Opinião sobre religiosidade


Filipe Alves

Diretor do Diário de Notícias

Publicado a: 09 Jun 2026

A notícia da morte da Igreja Católica continua a ser uma previsão algo exagerada. Mesmo no Ocidente secularizado, aquilo que se transforma não é a fé, mas a forma como é vivida. A era digital alterou a maneira como trabalhamos, nos relacionamos, participamos civicamente e consumimos informação; seria estranho que a espiritualidade permanecesse inalterada. Uma instituição com dois mil anos, que sobreviveu a impérios, guerras, revoluções e totalitarismos, não desaparece apenas porque o mundo descobriu novas rotinas de domingo.
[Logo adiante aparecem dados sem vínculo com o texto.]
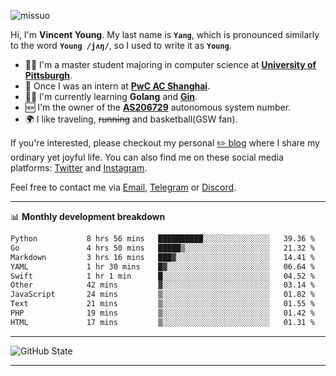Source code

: <p align="left"> <img src="https://komarev.com/ghpvc/?username=missuo&label=Profile%20views&color=0e75b6&style=flat" alt="missuo" /> </p>


Hi, I'm **Vincent Young**. My last name is **`Yang`**, which is pronounced similarly to the word **`Young /jʌŋ/`**, so I used to write it as **`Young`**. 

-  👨‍🎓 I'm a master student majoring in computer science at [**University of Pittsburgh**](https://www.pitt.edu).
-  💼 Once I was an intern at **[PwC AC Shanghai](https://www.linkedin.com/company/pwc-ac-shanghai/)**.
-  👨‍💻 I'm currently learning **Golang** and [**Gin**](https://github.com/gin-gonic/gin).
-  🆕 I'm the owner of the **[AS206729](https://bgp.tools/AS206729)** autonomous system number.
-  🌍 I like traveling, ~~running~~ and basketball(GSW fan).

If you're interested, please checkout my personal [✏️ blog](https://missuo.me/) where I share my ordinary yet joyful life. You can also find me on these social media platforms: [Twitter](https://twitter.com/m1ssuo) and [Instagram](https://www.instagram.com/m1ssuo).

Feel free to contact me via <a href="mailto:i@yyt.moe">Email</a>, [Telegram](https://t.me/missuo) or [Discord](https://discordapp.com/users/missuo#7448).

-------

📊 **Monthly development breakdown**
<!--START_SECTION:waka-->

```txt
Python           8 hrs 56 mins   ██████████░░░░░░░░░░░░░░░   39.36 %
Go               4 hrs 50 mins   █████▒░░░░░░░░░░░░░░░░░░░   21.32 %
Markdown         3 hrs 16 mins   ███▓░░░░░░░░░░░░░░░░░░░░░   14.41 %
YAML             1 hr 30 mins    █▓░░░░░░░░░░░░░░░░░░░░░░░   06.64 %
Swift            1 hr 1 min      █░░░░░░░░░░░░░░░░░░░░░░░░   04.52 %
Other            42 mins         ▓░░░░░░░░░░░░░░░░░░░░░░░░   03.14 %
JavaScript       24 mins         ▒░░░░░░░░░░░░░░░░░░░░░░░░   01.82 %
Text             21 mins         ▒░░░░░░░░░░░░░░░░░░░░░░░░   01.55 %
PHP              19 mins         ▒░░░░░░░░░░░░░░░░░░░░░░░░   01.42 %
HTML             17 mins         ▒░░░░░░░░░░░░░░░░░░░░░░░░   01.31 %
```

<!--END_SECTION:waka-->

-------

![GitHub State](https://github-readme-stats.vercel.app/api?username=missuo&show_icons=true&theme=dracula)

-------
Adapta-se, sobrevive e reconfigura-se.

Essa transformação é visível na procura de sentido que atravessa sociedades supostamente pós-religiosas. Nos Estados Unidos, as dioceses católicas registaram, em 2026, aumentos médios de cerca de 38% no número de adultos que decidiram converter-se ao catolicismo, com algumas a atingirem máximos de duas décadas. O The New York Times descreveu recentemente este fenómeno como “um regresso inesperado ao sagrado num país que julgava ter ultrapassado a religião organizada”, sublinhando que muitos jovens procuram “um quadro moral estável num tempo de incerteza”.